Takreer : Bazı hadis ifade ve ıstılahlarında olduğu gibi tef’il vezninde gelen bir mastar olan takrir, hadis usûlünde Hz. Peygamber (s.a.s.)’in, Müslümanlar tarafından yapıldığını gördükleri veya gıyabında yapıldığını duydukları bir işi yasaklamaması ve dolayısıyla kabul ve tasvip etmesi hâlinde denilmektedir. Sahabe, hayatları boyunca bazen Hz. Peygamber’in huzurunda, bazen de gıyabında bir iş yapmışlardır.
Peygamber, gördüğü veya öğrendiği dinî meseleleri reddetmek veya inkâr etmek hakkında bir şey söylememiştir. Onun bu tutumu, sahabenin yaptığı işi kabul etmesi olarak alınmış ve buna takrir denilmiştir. Örneğin, Amr İbnu’l-As’tan rivayet edilmiştir.
Dedi ki: “Zati’s-Salasil Seferi sırasında soğuk bir gecede ihtilamlı bir rüya gördüm. Hastalanıp ölmekten korktuğum için tam abdest almakta tereddüt ettim. Hemen teyemmüm aldım ve arkadaşlarıma sabah namazını kıldırdım. Geri döndüğümüzde olayı Peygamber’e bildirdiler. Bana dedi ki: “Amr, sen cünüp olduğun halde arkadaşlarına namaz kıldırdın (öyle mi?”) Beni yıkanmaktan alıkoyan sebebi ona bildirdim ve dedi ki: “Allah’ın (Kur’an’da) şöyle dediğini duydum: “Kendinize zarar vermeyin.”

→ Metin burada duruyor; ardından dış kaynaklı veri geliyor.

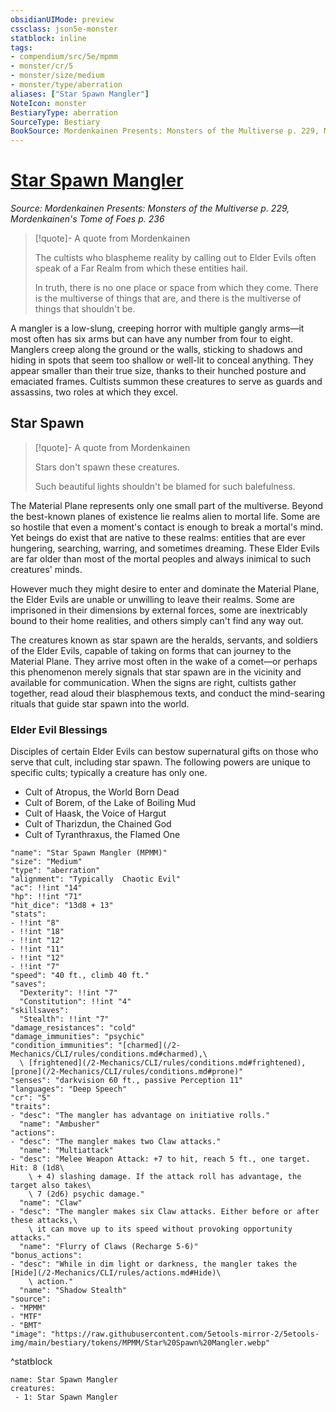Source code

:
 ```yaml
---
obsidianUIMode: preview
cssclass: json5e-monster
statblock: inline
tags:
- compendium/src/5e/mpmm
- monster/cr/5
- monster/size/medium
- monster/type/aberration
aliases: ["Star Spawn Mangler"]
NoteIcon: monster
BestiaryType: aberration
SourceType: Bestiary
BookSource: Mordenkainen Presents: Monsters of the Multiverse p. 229, Mordenkainen's Tome of Foes p. 236
---
```

# [Star Spawn Mangler](2-Mechanics\CLI\bestiary\aberration/star-spawn-mangler-mpmm.md)
*Source: Mordenkainen Presents: Monsters of the Multiverse p. 229, Mordenkainen's Tome of Foes p. 236*  

> [!quote]- A quote from Mordenkainen  
> 
> The cultists who blaspheme reality by calling out to Elder Evils often speak of a Far Realm from which these entities hail.
> 
> In truth, there is no one place or space from which they come. There is the multiverse of things that are, and there is the multiverse of things that shouldn't be.

A mangler is a low-slung, creeping horror with multiple gangly arms—it most often has six arms but can have any number from four to eight. Manglers creep along the ground or the walls, sticking to shadows and hiding in spots that seem too shallow or well-lit to conceal anything. They appear smaller than their true size, thanks to their hunched posture and emaciated frames. Cultists summon these creatures to serve as guards and assassins, two roles at which they excel.

## Star Spawn

> [!quote]- A quote from Mordenkainen  
> 
> Stars don't spawn these creatures.
> 
> Such beautiful lights shouldn't be blamed for such balefulness.

The Material Plane represents only one small part of the multiverse. Beyond the best-known planes of existence lie realms alien to mortal life. Some are so hostile that even a moment's contact is enough to break a mortal's mind. Yet beings do exist that are native to these realms: entities that are ever hungering, searching, warring, and sometimes dreaming. These Elder Evils are far older than most of the mortal peoples and always inimical to such creatures' minds.

However much they might desire to enter and dominate the Material Plane, the Elder Evils are unable or unwilling to leave their realms. Some are imprisoned in their dimensions by external forces, some are inextricably bound to their home realities, and others simply can't find any way out.

The creatures known as star spawn are the heralds, servants, and soldiers of the Elder Evils, capable of taking on forms that can journey to the Material Plane. They arrive most often in the wake of a comet—or perhaps this phenomenon merely signals that star spawn are in the vicinity and available for communication. When the signs are right, cultists gather together, read aloud their blasphemous texts, and conduct the mind-searing rituals that guide star spawn into the world.

### Elder Evil Blessings

Disciples of certain Elder Evils can bestow supernatural gifts on those who serve that cult, including star spawn. The following powers are unique to specific cults; typically a creature has only one.

- Cult of Atropus, the World Born Dead  
- Cult of Borem, of the Lake of Boiling Mud  
- Cult of Haask, the Voice of Hargut  
- Cult of Tharizdun, the Chained God  
- Cult of Tyranthraxus, the Flamed One  

```statblock
"name": "Star Spawn Mangler (MPMM)"
"size": "Medium"
"type": "aberration"
"alignment": "Typically  Chaotic Evil"
"ac": !!int "14"
"hp": !!int "71"
"hit_dice": "13d8 + 13"
"stats":
- !!int "8"
- !!int "18"
- !!int "12"
- !!int "11"
- !!int "12"
- !!int "7"
"speed": "40 ft., climb 40 ft."
"saves":
  "Dexterity": !!int "7"
  "Constitution": !!int "4"
"skillsaves":
  "Stealth": !!int "7"
"damage_resistances": "cold"
"damage_immunities": "psychic"
"condition_immunities": "[charmed](/2-Mechanics/CLI/rules/conditions.md#charmed),\
  \ [frightened](/2-Mechanics/CLI/rules/conditions.md#frightened), [prone](/2-Mechanics/CLI/rules/conditions.md#prone)"
"senses": "darkvision 60 ft., passive Perception 11"
"languages": "Deep Speech"
"cr": "5"
"traits":
- "desc": "The mangler has advantage on initiative rolls."
  "name": "Ambusher"
"actions":
- "desc": "The mangler makes two Claw attacks."
  "name": "Multiattack"
- "desc": "Melee Weapon Attack: +7 to hit, reach 5 ft., one target. Hit: 8 (1d8\
    \ + 4) slashing damage. If the attack roll has advantage, the target also takes\
    \ 7 (2d6) psychic damage."
  "name": "Claw"
- "desc": "The mangler makes six Claw attacks. Either before or after these attacks,\
    \ it can move up to its speed without provoking opportunity attacks."
  "name": "Flurry of Claws (Recharge 5-6)"
"bonus_actions":
- "desc": "While in dim light or darkness, the mangler takes the [Hide](/2-Mechanics/CLI/rules/actions.md#Hide)\
    \ action."
  "name": "Shadow Stealth"
"source":
- "MPMM"
- "MTF"
- "BMT"
"image": "https://raw.githubusercontent.com/5etools-mirror-2/5etools-img/main/bestiary/tokens/MPMM/Star%20Spawn%20Mangler.webp"
```
^statblock

```encounter-table
name: Star Spawn Mangler
creatures:
 - 1: Star Spawn Mangler
```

Dedim ki: “Allah size karşı çok merhametlidir” dediğini duydum. Bunun üzerine Hz. Peygamber (s.a.s.) gülümsedi ve hiçbir şey söylemedi.” 1143 Hadis-i Şerifte görüldüğü gibi, Mısır Fatihi Amr İbnu’l-As, bir sefer sırasında ihtilam olmuş. Havanın soğuk olması sebebiyle yıkanırsa hastalanacağından korkmuş ve emri altındaki sefere katılanlara teyemmüm ederek namaz kıldırmıştır.
Durumu duyan Hz. Peygamber, sebebin makul olduğunu görünce yapılan iş hakkında bir şey söylemedi. Bu, onu kabul ettiği ve onayladığı anlamına geliyordu. Takrir, sünnetin takriri (es-Sünnetu’t-Takririyye) adı verilen sünnetin bir bölümünü oluşturur.